Él no quería que nadie supiera de esta enfermedad porque es un hombre de hierro y aguantó todo el sufrimiento y no flaqueó hasta el minuto final. Tenía mucha esperanza y logró sobrevivir todos estos meses con entereza. Se sometió a la quimioterapia que le ayudó a vivir hasta que su cuerpo no respondió mas y eso fue hace apenas unas horas.

"Vámonos Patria a caminar / yo te acompaño…" era uno de los versos de Otto René Castillo que gustaba pronunciar. Camino a la consulta del médico se lo recordaba y seguramente con esos versos se fue...

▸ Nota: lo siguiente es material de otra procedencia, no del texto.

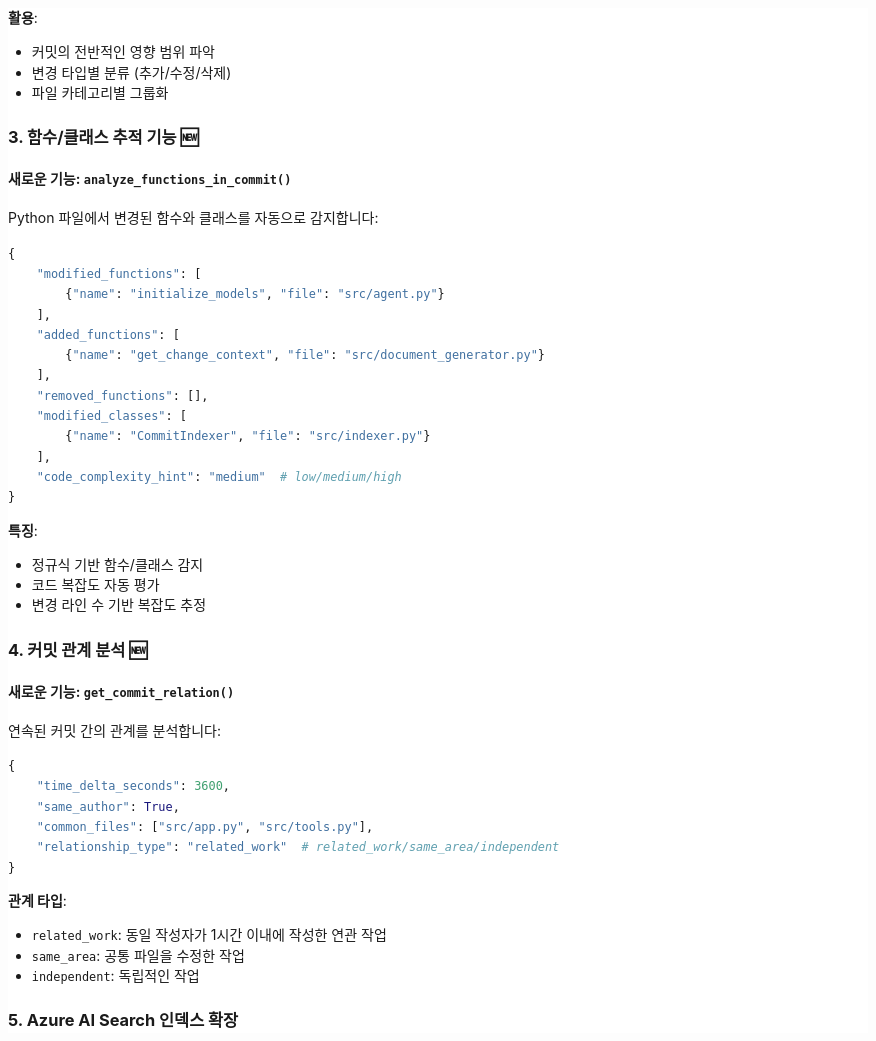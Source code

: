 **활용**:
- 커밋의 전반적인 영향 범위 파악
- 변경 타입별 분류 (추가/수정/삭제)
- 파일 카테고리별 그룹화

### 3. 함수/클래스 추적 기능 🆕

#### 새로운 기능: `analyze_functions_in_commit()`

Python 파일에서 변경된 함수와 클래스를 자동으로 감지합니다:

```python
{
    "modified_functions": [
        {"name": "initialize_models", "file": "src/agent.py"}
    ],
    "added_functions": [
        {"name": "get_change_context", "file": "src/document_generator.py"}
    ],
    "removed_functions": [],
    "modified_classes": [
        {"name": "CommitIndexer", "file": "src/indexer.py"}
    ],
    "code_complexity_hint": "medium"  # low/medium/high
}
```

**특징**:
- 정규식 기반 함수/클래스 감지
- 코드 복잡도 자동 평가
- 변경 라인 수 기반 복잡도 추정

### 4. 커밋 관계 분석 🆕

#### 새로운 기능: `get_commit_relation()`

연속된 커밋 간의 관계를 분석합니다:

```python
{
    "time_delta_seconds": 3600,
    "same_author": True,
    "common_files": ["src/app.py", "src/tools.py"],
    "relationship_type": "related_work"  # related_work/same_area/independent
}
```

**관계 타입**:
- `related_work`: 동일 작성자가 1시간 이내에 작성한 연관 작업
- `same_area`: 공통 파일을 수정한 작업
- `independent`: 독립적인 작업

### 5. Azure AI Search 인덱스 확장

Era un grande, un hombre de hierro, no se dejó amilanar por nada ni por nadie. Venció a la muerte en más de una oportunidad y en ese trance, en esos momentos en que ya se iba, le decía que debía fugarse nuevamente, como lo hizo de la dictadura de Stroessner y de sus torturadores en Uruguay. Le repetía que mamá ya estaba en camino con Arturo. Le imploraba que no era de morir y que ya venía Mariana y Rocío. Pero sólo pudo esperar a mamá que llegó con Arturo. Abrió los ojos nuevamente, respiró y se fue con toda la entereza. Sin quejarse, pero siempre con los ojos bien abiertos.

Queda en la memoria de todos los que lo queremos y admiramos.